What other drugs will affect acetaminophen and hydrocodone?

Before taking this medication, tell your doctor if you are using any of the following drugs:

  • an MAO inhibitor such as isocarboxazid (Marplan), phenelzine (Nardil), rasagiline (Azilect), selegiline (Eldepryl, Emsam), or tranylcypromine (Parnate); or

  • antidepressants such as amitriptyline (Elavil, Etrafon), amoxapine (Ascendin), clomipramine (Anafranil), desipramine (Norpramin), imipramine (Janimine, Tofranil), nortriptyline (Pamelor), protriptyline (Vivactil), or trimipramine (Surmontil).

If you are using any of these drugs, you may not be able to use acetaminophen and hydrocodone, or you may need dosage adjustments or special tests during treatment.

There may be other drugs not listed that can affect acetaminophen and hydrocodone. Tell your doctor about all the prescription and over-the-counter medications you use. This includes vitamins, minerals, herbal products, and drugs prescribed by other doctors. Do not start using a new medication without telling your doctor.
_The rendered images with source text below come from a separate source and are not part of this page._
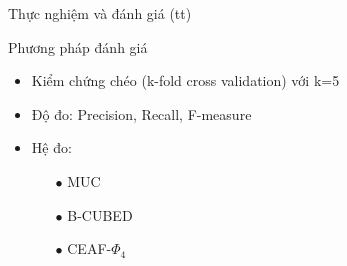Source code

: \documentclass[9pt,xcolor=table,hyperref=unicode]{beamer}
\newcommand{\inlineitem}{%
\leavevmode\usebeamertemplate{itemize item}
}
\begin{document}
		\begin{frame}{Thực nghiệm và đánh giá (tt)}			
			\begin{block}{Phương pháp đánh giá}				
				\begin{itemize}
					\item{Kiểm chứng chéo (k-fold cross validation) với k=5}
					\item{Độ đo: Precision, Recall, F-measure}
					\item{Hệ đo: 
						\begin{itemize}
							\item[$\bullet$]{MUC}
							\item[$\bullet$]{B-CUBED}
							\item[$\bullet$]{CEAF-$\Phi_4$}
						\end{itemize}
					}					
				\end{itemize}		
			\end{block}
		\end{frame}

\end{document}
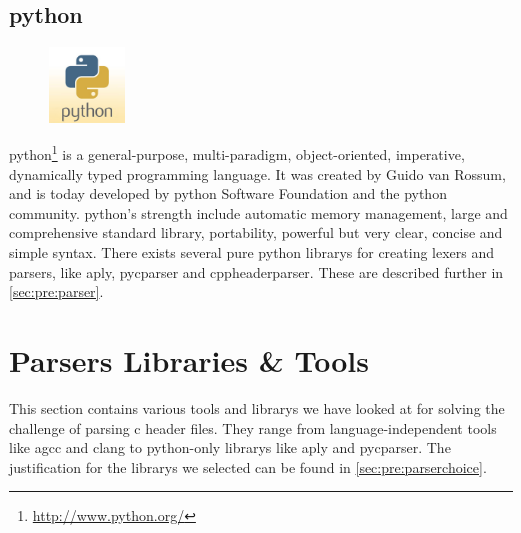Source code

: \subsection{python}
\label{sec:pre:python}
\begin{figure}
	\vspace{-20pt}
	\includegraphics[width=2cm]{./planning/img/python_logo}
	\vspace{-20pt}
\end{figure}
\Gls{python}\footnote{\url{http://www.python.org/}} is a general-purpose,
multi-paradigm, object-oriented, imperative, dynamically typed programming
language. It was created by Guido van Rossum, and is today developed by \Gls{python}
Software Foundation and the \Gls{python} community. \Gls{python}’s strength include
automatic memory management, large and comprehensive standard \gls{library},
portability, powerful but very clear, concise and simple syntax.\cite{PythonORG} There exists
several pure \Gls{python} \glspl{library} for creating \glspl{lexer} and \glspl{parser}, like \gls{aply},
\gls{pycparser} and cppheaderparser. These are described further in
\autoref{sec:pre:parser}.


\section{Parsers Libraries \& Tools}
\label{sec:pre:parser}
This section contains various tools and \glspl{library} we have looked at for solving
the challenge of parsing \Gls{c} \gls{header} files. They range from language-independent
tools like \gls{agcc} and \Gls{clang} to \Gls{python}-only \glspl{library} like \Gls{aply} and \gls{pycparser}. The
justification for the \glspl{library} we selected can be found in
\autoref{sec:pre:parserchoice}.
Where can I get more information?

  • Your pharmacist has information about acetaminophen and hydrocodone written for health professionals that you may read.
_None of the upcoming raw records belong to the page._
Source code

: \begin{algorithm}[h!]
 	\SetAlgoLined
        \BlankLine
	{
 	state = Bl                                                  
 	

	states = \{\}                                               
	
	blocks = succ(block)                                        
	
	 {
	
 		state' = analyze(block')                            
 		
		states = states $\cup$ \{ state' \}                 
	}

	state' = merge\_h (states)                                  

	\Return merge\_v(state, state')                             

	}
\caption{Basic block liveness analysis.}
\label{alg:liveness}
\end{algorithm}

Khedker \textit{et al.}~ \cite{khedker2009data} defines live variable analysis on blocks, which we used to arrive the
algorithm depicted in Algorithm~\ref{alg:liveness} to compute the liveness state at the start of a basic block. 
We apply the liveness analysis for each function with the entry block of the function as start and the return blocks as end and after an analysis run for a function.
What does my medication look like?

Acetaminophen and hydrocodone is available with a prescription under many brand names such as Vicodin, Lortab, Lorcet, Zydone, Hydrocet, and Co-Gesic. Other brand or generic formulations may also be available. Ask your pharmacist any questions you have about this medication, especially if it is new to you.

  • Remember, keep this and all other medicines out of the reach of children, never share your medicines with others, and use this medication only for the indication prescribed.
  • Every effort has been made to ensure that the information provided by Cerner Multum, Inc. ("Multum") is accurate, up-to-date, and complete, but no guarantee is made to that effect. Drug information contained herein may be time sensitive. Multum information has been compiled for use by healthcare practitioners and consumers in the United States and therefore Multum does not warrant that uses outside of the United States are appropriate, unless specifically indicated otherwise. Multum"s drug information does not endorse drugs, diagnose patients or recommend therapy. Multum"s drug information is an informational resource designed to assist licensed healthcare practitioners in caring for their patients and/or to serve consumers viewing this service as a supplement to, and not a substitute for, the expertise, skill, knowledge and judgment of healthcare practitioners. The absence of a warning for a given drug or drug combination in no way should be construed to indicate that the drug or drug combination is safe, effective or appropriate for any given patient. Multum does not assume any responsibility for any aspect of healthcare administered with the aid of information Multum provides. The information contained herein is not intended to cover all possible uses, directions, precautions, warnings, drug interactions, allergic reactions, or adverse effects. If you have questions about the drugs you are taking, check with your doctor, nurse or pharmacist.